Per the Washington Post, the Congressional Budget Office said the public option "opt out" in Reid's bill "would have relatively little impact on the current system, would charge 'somewhat higher' premiums than its private competitors and would draw only about 4 million subscribers. The decision to permit states to opt out of the public plan is partly to blame for the Reid proposal's lack of reach, as it would leave about a third of the people in the country without access to the program, according to the CBO's calculation. But even the national plan approved by the House this month would attract only about 6 million people, the nonpartisan group has said, primarily because it would lack the tools to keep costs and premiums down."
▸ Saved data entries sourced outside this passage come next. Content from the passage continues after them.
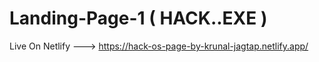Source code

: # Landing-Page-1 ( HACK..EXE )

Live On Netlify ---> https://hack-os-page-by-krunal-jagtap.netlify.app/

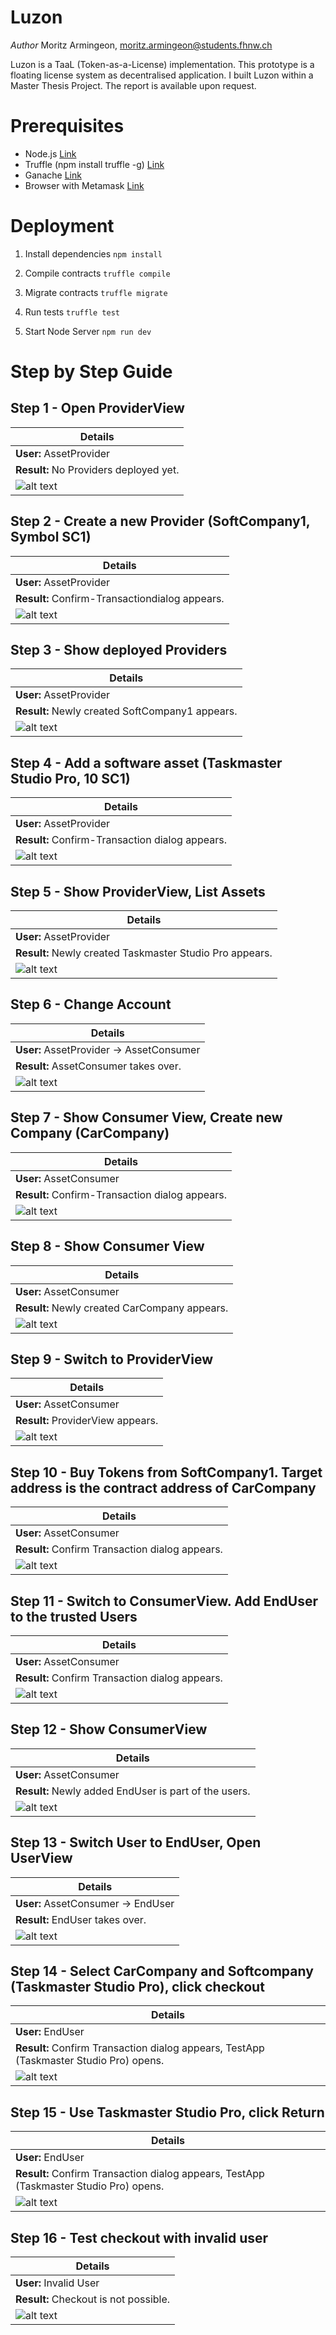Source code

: # Luzon

*Author*
Moritz Armingeon, [moritz.armingeon@students.fhnw.ch](mailto:moritz.armingeon@students.fhnw.ch)

Luzon is a TaaL (Token-as-a-License) implementation. This prototype is a floating license system as decentralised application. I built Luzon within a Master Thesis Project. The report is available upon request.

# Prerequisites
* Node.js [Link](https://nodejs.org/)
* Truffle (npm install truffle -g) [Link](https://truffleframework.com/)
* Ganache [Link](https://truffleframework.com/ganache)
* Browser with Metamask [Link](https://metamask.io/)

# Deployment


1. Install dependencies
`npm install`

1. Compile contracts
`truffle compile`

1. Migrate contracts
`truffle migrate`

1. Run tests
`truffle test`

1. Start Node Server
`npm run dev`


# Step by Step Guide

## Step 1 - Open ProviderView

| **Details** |
| ------------------ | 
| **User:** AssetProvider|
| **Result:** No Providers deployed yet. |
| ![alt text](img/step01.png) |

## Step 2 - Create a new Provider (SoftCompany1, Symbol SC1)

| **Details** |
| ------------------ | 
| **User:** AssetProvider|
| **Result:** Confirm-Transactiondialog appears. |
| ![alt text](img/step02.png) |

## Step 3 - Show deployed Providers

| **Details** |
| ------------------ | 
| **User:** AssetProvider|
| **Result:** Newly created SoftCompany1 appears. |
| ![alt text](img/step03.png) |

## Step 4 -	Add a software asset (Taskmaster Studio Pro, 10 SC1)

| **Details** |
| ------------------ | 
| **User:** AssetProvider|
| **Result:** Confirm-Transaction dialog appears. |
| ![alt text](img/step04.png) |

## Step 5 - Show ProviderView, List Assets

| **Details** |
| ------------------ | 
| **User:** AssetProvider|
| **Result:** Newly created Taskmaster Studio Pro appears. |
| ![alt text](img/step05.png) |

## Step 6 - Change Account

| **Details** |
| ------------------ | 
| **User:** AssetProvider -> AssetConsumer |
| **Result:** AssetConsumer takes over. |
| ![alt text](img/step06.png) |

## Step 7 - Show Consumer View, Create new Company (CarCompany)

| **Details** |
| ------------------ | 
| **User:** AssetConsumer|
| **Result:** Confirm-Transaction dialog appears. |
| ![alt text](img/step07.png) |

## Step 8 - Show Consumer View

| **Details** |
| ------------------ | 
| **User:** AssetConsumer|
| **Result:** Newly created CarCompany appears. |
| ![alt text](img/step08.png) |

## Step 9 - Switch to ProviderView

| **Details** |
| ------------------ | 
| **User:** AssetConsumer|
| **Result:** ProviderView appears. |
| ![alt text](img/step09.png) |

## Step 10 - Buy Tokens from SoftCompany1. Target address is the contract address of CarCompany

| **Details** |
| ------------------ | 
| **User:** AssetConsumer|
| **Result:** Confirm Transaction dialog appears. |
| ![alt text](img/step10.png) |

## Step 11 - Switch to ConsumerView. Add EndUser to the trusted Users

| **Details** |
| ------------------ | 
| **User:** AssetConsumer|
| **Result:** Confirm Transaction dialog appears. |
| ![alt text](img/step11.png) |

## Step 12 - Show ConsumerView

| **Details** |
| ------------------ | 
| **User:** AssetConsumer|
| **Result:** Newly added EndUser is part of the users. |
| ![alt text](img/step12.png) |

## Step 13 - Switch User to EndUser, Open UserView

| **Details** |
| ------------------ | 
| **User:** AssetConsumer -> EndUser |
| **Result:** EndUser takes over. |
| ![alt text](img/step13.png) |

## Step 14 - Select CarCompany and Softcompany (Taskmaster Studio Pro), click checkout

| **Details** |
| ------------------ | 
| **User:** EndUser|
| **Result:** Confirm Transaction dialog appears, TestApp (Taskmaster Studio Pro) opens. |
| ![alt text](img/step14.png) |

## Step 15 - Use Taskmaster Studio Pro, click Return 

| **Details** |
| ------------------ | 
| **User:** EndUser|
| **Result:** Confirm Transaction dialog appears, TestApp (Taskmaster Studio Pro) opens. |
| ![alt text](img/step15.png) |

## Step 16 - Test checkout with invalid user

| **Details** |
| ------------------ | 
| **User:** Invalid User|
| **Result:** Checkout is not possible. |
| ![alt text](img/step16.png) |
The New York Times looks at the abortion issue in the Senate bill. "Under the House bill, federal money could not be used 'to pay for any abortion or to cover any part of the costs of any health plan that includes coverage of abortion,' except in case of rape or incest or if the life of a pregnant woman was in danger. Thus, a plan that received federal subsidies for low- and moderate-income people could not offer abortion coverage. Under the Senate bill, insurers would not be required or forbidden to cover abortion. But, the measure says, in every part of the country, the government would have to ensure that there is at least one plan that covers abortion and at least one that does not."
More: "The secretary of health and human services would decide whether a proposed new government insurance plan would cover abortion. In general, if insurers cover abortion, they could not use federal money to pay for the procedure. They could use only subscriber premiums and would have to keep the money separate from subsidies received from the federal government."
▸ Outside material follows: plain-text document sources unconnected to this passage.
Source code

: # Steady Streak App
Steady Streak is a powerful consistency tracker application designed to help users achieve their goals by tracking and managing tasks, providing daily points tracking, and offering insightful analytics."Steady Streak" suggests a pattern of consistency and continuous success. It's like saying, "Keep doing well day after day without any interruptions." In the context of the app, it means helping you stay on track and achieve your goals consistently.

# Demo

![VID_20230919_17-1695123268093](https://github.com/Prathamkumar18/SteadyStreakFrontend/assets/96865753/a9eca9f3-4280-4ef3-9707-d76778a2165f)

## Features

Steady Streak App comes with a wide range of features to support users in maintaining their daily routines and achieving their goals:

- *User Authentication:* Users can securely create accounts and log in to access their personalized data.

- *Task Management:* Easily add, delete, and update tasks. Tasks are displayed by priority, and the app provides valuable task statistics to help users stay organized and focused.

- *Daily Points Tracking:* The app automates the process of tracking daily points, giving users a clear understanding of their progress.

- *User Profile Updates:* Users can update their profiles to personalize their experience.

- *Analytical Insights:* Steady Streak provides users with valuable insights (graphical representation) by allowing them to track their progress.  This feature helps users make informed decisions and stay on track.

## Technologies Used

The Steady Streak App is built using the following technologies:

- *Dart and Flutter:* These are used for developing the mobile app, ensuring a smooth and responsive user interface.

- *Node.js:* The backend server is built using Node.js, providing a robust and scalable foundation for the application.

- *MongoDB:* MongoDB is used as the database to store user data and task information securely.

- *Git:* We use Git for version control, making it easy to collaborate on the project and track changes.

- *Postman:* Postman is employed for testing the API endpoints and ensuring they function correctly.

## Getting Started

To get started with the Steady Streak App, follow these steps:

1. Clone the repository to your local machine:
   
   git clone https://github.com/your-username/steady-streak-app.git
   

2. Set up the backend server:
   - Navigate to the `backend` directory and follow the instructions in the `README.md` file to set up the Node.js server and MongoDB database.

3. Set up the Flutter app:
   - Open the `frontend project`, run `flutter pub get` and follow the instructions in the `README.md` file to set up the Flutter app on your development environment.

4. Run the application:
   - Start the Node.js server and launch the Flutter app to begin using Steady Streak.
The New York Times covers yesterday's congressional hearing looking at the Fort Hood shootings. "A Senate committee on Thursday opened the first public hearings into the Fort Hood shootings, with several legislators asserting that the incident in which 13 people were killed was a terrorist attack by a homegrown extremist who may have slipped past law enforcement and military authorities. Hours later at a Pentagon news conference, Defense Secretary Robert M. Gates announced that former Army Secretary Togo West and a former chief of naval operations, Vernon Clark, would lead a broad Pentagon review of the circumstances surrounding the shootings in which 13 people were killed and 43 were injured."